EXERCISE GOAL » From the first record to the last, write out each one exactly.
● ● ●
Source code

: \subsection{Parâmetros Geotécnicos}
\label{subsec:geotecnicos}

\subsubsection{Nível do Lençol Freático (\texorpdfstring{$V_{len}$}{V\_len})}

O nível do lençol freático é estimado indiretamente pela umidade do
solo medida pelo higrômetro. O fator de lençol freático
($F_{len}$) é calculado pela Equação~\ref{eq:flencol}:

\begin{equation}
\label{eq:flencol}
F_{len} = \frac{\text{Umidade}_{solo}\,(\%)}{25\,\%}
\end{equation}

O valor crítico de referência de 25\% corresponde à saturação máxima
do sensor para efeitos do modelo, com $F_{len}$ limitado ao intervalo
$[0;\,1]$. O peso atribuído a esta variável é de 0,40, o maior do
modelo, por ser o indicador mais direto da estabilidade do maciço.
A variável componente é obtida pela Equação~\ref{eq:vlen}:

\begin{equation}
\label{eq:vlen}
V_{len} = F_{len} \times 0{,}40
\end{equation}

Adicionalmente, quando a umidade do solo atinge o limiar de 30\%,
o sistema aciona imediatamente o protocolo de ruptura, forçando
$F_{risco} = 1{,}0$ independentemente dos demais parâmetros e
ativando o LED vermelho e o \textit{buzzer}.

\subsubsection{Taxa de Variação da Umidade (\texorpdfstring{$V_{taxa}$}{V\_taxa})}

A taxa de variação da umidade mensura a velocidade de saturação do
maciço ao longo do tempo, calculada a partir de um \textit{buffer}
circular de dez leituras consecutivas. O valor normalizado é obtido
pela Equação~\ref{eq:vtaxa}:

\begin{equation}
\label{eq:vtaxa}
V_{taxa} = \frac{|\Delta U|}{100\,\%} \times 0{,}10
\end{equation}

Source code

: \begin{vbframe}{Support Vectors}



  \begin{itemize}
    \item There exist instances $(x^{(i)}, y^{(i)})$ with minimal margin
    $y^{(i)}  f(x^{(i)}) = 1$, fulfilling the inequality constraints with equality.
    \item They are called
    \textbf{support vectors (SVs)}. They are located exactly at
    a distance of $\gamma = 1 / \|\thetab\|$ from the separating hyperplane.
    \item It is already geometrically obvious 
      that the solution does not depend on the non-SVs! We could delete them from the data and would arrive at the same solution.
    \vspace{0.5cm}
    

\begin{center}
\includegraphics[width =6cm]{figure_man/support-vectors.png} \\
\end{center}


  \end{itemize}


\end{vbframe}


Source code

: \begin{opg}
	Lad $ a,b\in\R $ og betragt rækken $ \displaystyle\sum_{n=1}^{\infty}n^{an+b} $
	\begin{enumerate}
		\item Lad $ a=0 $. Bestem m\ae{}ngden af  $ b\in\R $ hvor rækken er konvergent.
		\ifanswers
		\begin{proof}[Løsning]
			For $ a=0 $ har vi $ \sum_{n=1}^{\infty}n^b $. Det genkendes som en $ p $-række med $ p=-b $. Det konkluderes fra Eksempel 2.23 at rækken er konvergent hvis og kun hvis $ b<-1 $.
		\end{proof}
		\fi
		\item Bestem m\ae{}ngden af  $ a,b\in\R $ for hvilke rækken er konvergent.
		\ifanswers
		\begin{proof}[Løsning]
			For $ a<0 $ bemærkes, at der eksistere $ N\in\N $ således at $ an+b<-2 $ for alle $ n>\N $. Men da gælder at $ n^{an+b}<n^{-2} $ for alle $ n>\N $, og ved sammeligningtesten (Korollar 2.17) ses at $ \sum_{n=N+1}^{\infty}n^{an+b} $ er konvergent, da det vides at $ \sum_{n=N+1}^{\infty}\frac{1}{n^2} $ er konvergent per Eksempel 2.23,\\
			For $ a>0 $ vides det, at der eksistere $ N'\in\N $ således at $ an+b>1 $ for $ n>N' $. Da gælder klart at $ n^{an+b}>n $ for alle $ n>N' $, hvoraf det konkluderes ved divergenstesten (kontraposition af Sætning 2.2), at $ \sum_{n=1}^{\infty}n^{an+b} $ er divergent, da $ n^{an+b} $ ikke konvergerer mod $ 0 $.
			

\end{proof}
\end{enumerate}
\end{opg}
● ● ●
SOLUTION FOR THIS TASK »
Source code

: \subsection{Parâmetros Geotécnicos}
\label{subsec:geotecnicos}

\subsubsection{Nível do Lençol Freático (\texorpdfstring{$V_{len}$}{V\_len})}

O nível do lençol freático é estimado indiretamente pela umidade do
solo medida pelo higrômetro. O fator de lençol freático
($F_{len}$) é calculado pela Equação~\ref{eq:flencol}:

\begin{equation}
\label{eq:flencol}
F_{len} = \frac{\text{Umidade}_{solo}\,(\%)}{25\,\%}
\end{equation}

O valor crítico de referência de 25\% corresponde à saturação máxima
do sensor para efeitos do modelo, com $F_{len}$ limitado ao intervalo
$[0;\,1]$. O peso atribuído a esta variável é de 0,40, o maior do
modelo, por ser o indicador mais direto da estabilidade do maciço.
A variável componente é obtida pela Equação~\ref{eq:vlen}:

\begin{equation}
\label{eq:vlen}
V_{len} = F_{len} \times 0{,}40
\end{equation}

Adicionalmente, quando a umidade do solo atinge o limiar de 30\%,
o sistema aciona imediatamente o protocolo de ruptura, forçando
$F_{risco} = 1{,}0$ independentemente dos demais parâmetros e
ativando o LED vermelho e o \textit{buzzer}.

\subsubsection{Taxa de Variação da Umidade (\texorpdfstring{$V_{taxa}$}{V\_taxa})}

A taxa de variação da umidade mensura a velocidade de saturação do
maciço ao longo do tempo, calculada a partir de um \textit{buffer}
circular de dez leituras consecutivas. O valor normalizado é obtido
pela Equação~\ref{eq:vtaxa}:

\begin{equation}
\label{eq:vtaxa}
V_{taxa} = \frac{|\Delta U|}{100\,\%} \times 0{,}10
\end{equation}

Source code

: \begin{vbframe}{Support Vectors}



  \begin{itemize}
    \item There exist instances $(x^{(i)}, y^{(i)})$ with minimal margin
    $y^{(i)}  f(x^{(i)}) = 1$, fulfilling the inequality constraints with equality.
    \item They are called
    \textbf{support vectors (SVs)}. They are located exactly at
    a distance of $\gamma = 1 / \|\thetab\|$ from the separating hyperplane.
    \item It is already geometrically obvious 
      that the solution does not depend on the non-SVs! We could delete them from the data and would arrive at the same solution.
    \vspace{0.5cm}
    

\begin{center}
\includegraphics[width =6cm]{figure_man/support-vectors.png} \\
\end{center}


  \end{itemize}


\end{vbframe}


Source code

: \begin{opg}
	Lad $ a,b\in\R $ og betragt rækken $ \displaystyle\sum_{n=1}^{\infty}n^{an+b} $
	\begin{enumerate}
		\item Lad $ a=0 $. Bestem m\ae{}ngden af  $ b\in\R $ hvor rækken er konvergent.
		\ifanswers
		\begin{proof}[Løsning]
			For $ a=0 $ har vi $ \sum_{n=1}^{\infty}n^b $. Det genkendes som en $ p $-række med $ p=-b $. Det konkluderes fra Eksempel 2.23 at rækken er konvergent hvis og kun hvis $ b<-1 $.
		\end{proof}
		\fi
		\item Bestem m\ae{}ngden af  $ a,b\in\R $ for hvilke rækken er konvergent.
		\ifanswers
		\begin{proof}[Løsning]
			For $ a<0 $ bemærkes, at der eksistere $ N\in\N $ således at $ an+b<-2 $ for alle $ n>\N $. Men da gælder at $ n^{an+b}<n^{-2} $ for alle $ n>\N $, og ved sammeligningtesten (Korollar 2.17) ses at $ \sum_{n=N+1}^{\infty}n^{an+b} $ er konvergent, da det vides at $ \sum_{n=N+1}^{\infty}\frac{1}{n^2} $ er konvergent per Eksempel 2.23,\\
			For $ a>0 $ vides det, at der eksistere $ N'\in\N $ således at $ an+b>1 $ for $ n>N' $. Da gælder klart at $ n^{an+b}>n $ for alle $ n>N' $, hvoraf det konkluderes ved divergenstesten (kontraposition af Sætning 2.2), at $ \sum_{n=1}^{\infty}n^{an+b} $ er divergent, da $ n^{an+b} $ ikke konvergerer mod $ 0 $.
			

\end{proof}
\end{enumerate}
\end{opg}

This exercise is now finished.